The Minnesota Court of Appeals has decided to allow AT&T to build a 450-foot wireless tower with 24-hour blinking lights near the Boundary Waters Canoe Area Wilderness.
Friends of the Boundary Waters Wilderness, an environmental group, tried to block the tower by filing a complaint that argued the structure would harm scenic views in the federally designated wilderness area. The group has not yet decided whether it will appeal the Court's ruling, said executive director Paul Danicic.
"We'll review the ruling carefully and decide our next legal steps," Danicic said. "Friends remains undeterred, and we're going to continue to work vigorously to protect the scenic vistas of the Boundary Waters."
The Court of Appeals decision, released Monday, reversed an earlier ruling by the Hennepin County District Court. The Court of Appeals found that the tower would not have a "severe adverse effect on scenic and esthetic resources" in the Boundary Waters.
The Court's opinion noted that the tower would be visible from less than 1 percent of the Boundary Waters Canoe Area Wilderness and that "signs of human existence," including a water tower, cabins, and other communication towers, are already visible in parts of the wilderness area.

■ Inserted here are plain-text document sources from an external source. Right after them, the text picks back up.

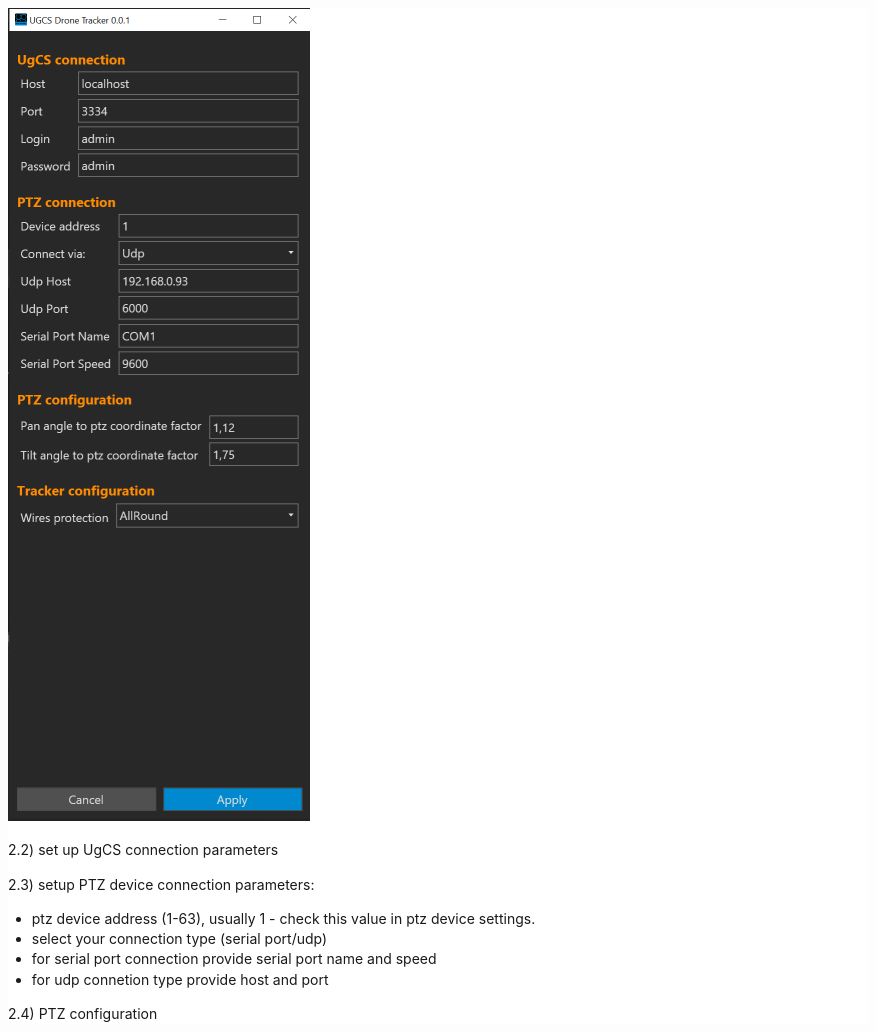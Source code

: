 ![Settings screen](./images/settings-screen.png)

2.2) set up UgCS connection parameters

2.3) setup PTZ device connection parameters:

* ptz device address (1-63), usually 1 - check this value in ptz device settings.
* select your connection type (serial port/udp)
* for serial port connection provide serial port name and speed
* for udp connetion type provide host and port

2.4) PTZ configuration
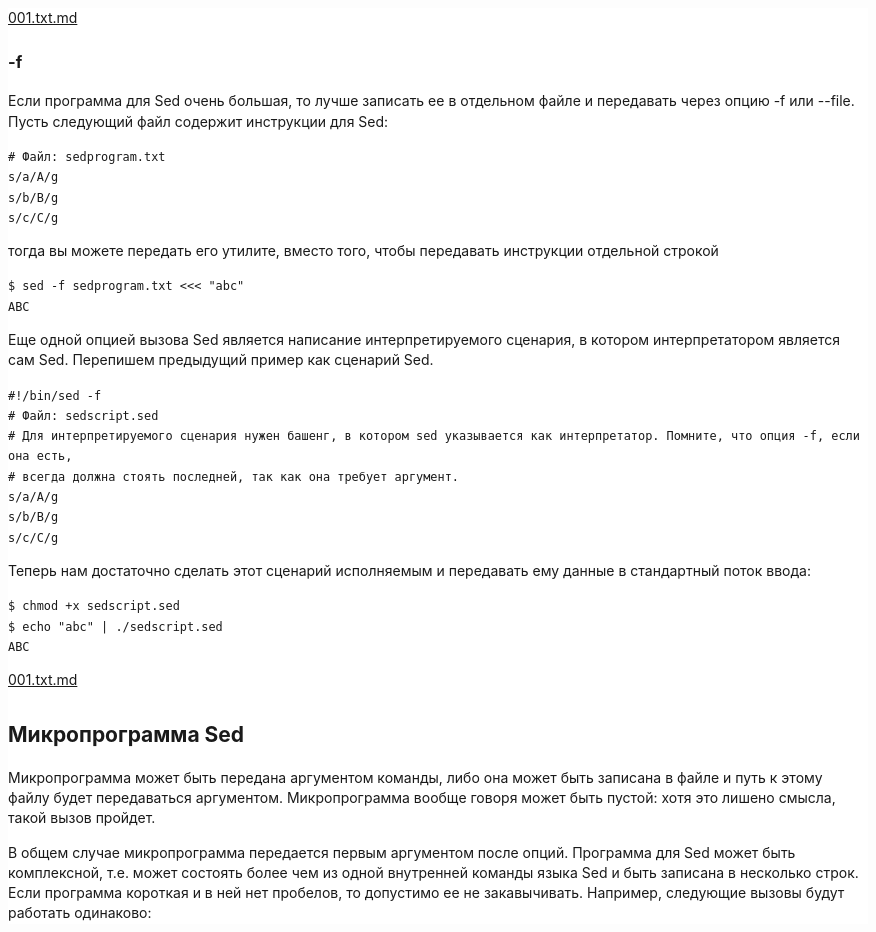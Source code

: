 
[001.txt.md](/REPOBARE/_repo/NBash/.arb/util/sed.ram/.grot/opus.d/one.d/cntx.ins.d/002.d/003.d/005.d/001.txt.md)



### -f

Если программа для Sed очень большая, то лучше записать ее в отдельном файле и передавать через опцию -f или --file. Пусть следующий файл содержит инструкции для Sed:

```
# Файл: sedprogram.txt
s/a/A/g
s/b/B/g
s/c/C/g
```
тогда вы можете передать его утилите, вместо того, чтобы передавать инструкции отдельной строкой

```
$ sed -f sedprogram.txt <<< "abc"
ABC
```
Еще одной опцией вызова Sed является написание интерпретируемого сценария, в котором интерпретатором является сам Sed. Перепишем предыдущий пример как сценарий Sed.

```
#!/bin/sed -f
# Файл: sedscript.sed
# Для интерпретируемого сценария нужен башенг, в котором sed указывается как интерпретатор. Помните, что опция -f, если она есть,
# всегда должна стоять последней, так как она требует аргумент.
s/a/A/g
s/b/B/g
s/c/C/g
```
Теперь нам достаточно сделать этот сценарий исполняемым и передавать ему данные в стандартный поток ввода:
```
$ chmod +x sedscript.sed
$ echo "abc" | ./sedscript.sed
ABC

```

[001.txt.md](/REPOBARE/_repo/NBash/.arb/util/sed.ram/.grot/opus.d/one.d/cntx.ins.d/002.d/004.d/001.txt.md)



## Микропрограмма Sed

Микропрограмма может быть передана аргументом команды, либо она может быть записана в файле и путь к этому файлу будет передаваться аргументом. Микропрограмма вообще говоря может быть пустой: хотя это лишено смысла, такой вызов пройдет.

В общем случае микропрограмма передается первым аргументом после опций. Программа для Sed может быть комплексной, т.е. может состоять более чем из одной внутренней команды языка Sed и быть записана в несколько строк. Если программа короткая и в ней нет пробелов, то допустимо ее не закавычивать. Например, следующие вызовы будут работать одинаково:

AT&T plans to begin work on the new tower soon, said company spokesperson Alex Carey. The company argued the tower was needed to expand cell phone coverage for residents, visitors, and public safety officers.
"We believe that the limited impact of the tower is greatly outweighed by the benefits," he said.
The company plans to build the tower near Ely, about 1.5 miles away from the wilderness area.